DATA FOR ANALYSIS:
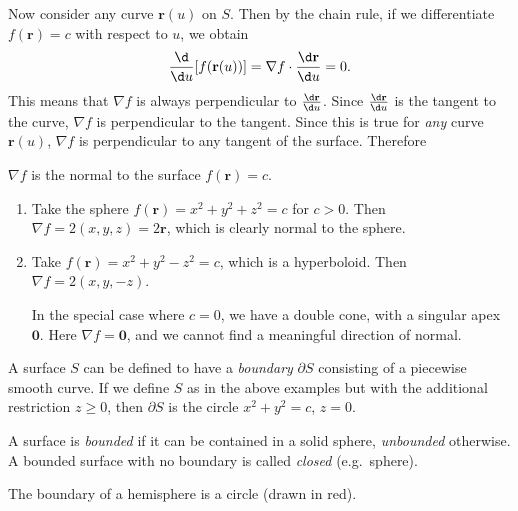 \documentclass[a4paper]{article}
\begin{document}
Now consider any curve $\mathbf{r}(u)$ on $S$. Then by the chain rule, if we differentiate $f(\mathbf{r}) = c$ with respect to $u$, we obtain
\[
  \frac{\d }{\d u}[f(\mathbf{r}(u))] = \nabla f\cdot \frac{\d \mathbf{r}}{\d u} = 0.
\]
This means that $\nabla f$ is always perpendicular to $\frac{\d \mathbf{r}}{\d u}$. Since $\frac{\d \mathbf{r}}{\d u}$ is the tangent to the curve, $\nabla f$ is perpendicular to the tangent. Since this is true for \emph{any} curve $\mathbf{r}(u)$, $\nabla f$ is perpendicular to any tangent of the surface. Therefore
\begin{prop}
  $\nabla f$ is the normal to the surface $f(\mathbf{r}) = c$.
\end{prop}

\begin{eg}\leavevmode
  \begin{enumerate}
    \item Take the sphere $f(\mathbf{r}) = x^2 + y^2 + z^2 = c$ for $c > 0$. Then $\nabla f = 2(x, y, z) = 2\mathbf{r}$, which is clearly normal to the sphere.
    \item Take $f(\mathbf{r}) = x^2 + y^2 - z^2 = c$, which is a hyperboloid. Then $\nabla f = 2(x, y, -z)$.

      In the special case where $c = 0$, we have a double cone, with a singular apex $\mathbf{0}$. Here $\nabla f = \mathbf{0}$, and we cannot find a meaningful direction of normal.
  \end{enumerate}
\end{eg}

\begin{defi}[Boundary]
  A surface $S$ can be defined to have a \emph{boundary} $\partial S$ consisting of a piecewise smooth curve. If we define $S$ as in the above examples but with the additional restriction $z \geq 0$, then $\partial S$ is the circle $x^2 + y^2 = c$, $z = 0$.

  A surface is \emph{bounded} if it can be contained in a solid sphere, \emph{unbounded} otherwise. A bounded surface with no boundary is called \emph{closed} (e.g.\ sphere).
\end{defi}
\begin{eg}\leavevmode
  \begin{center}
  \end{center}
  The boundary of a hemisphere is a circle (drawn in red).
\end{eg}
\end{document}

AIM OF THE EXERCISE: Report how many lines in the listing include the word "nabla". Give nothing but the count.

FINISHED EXERCISE: 6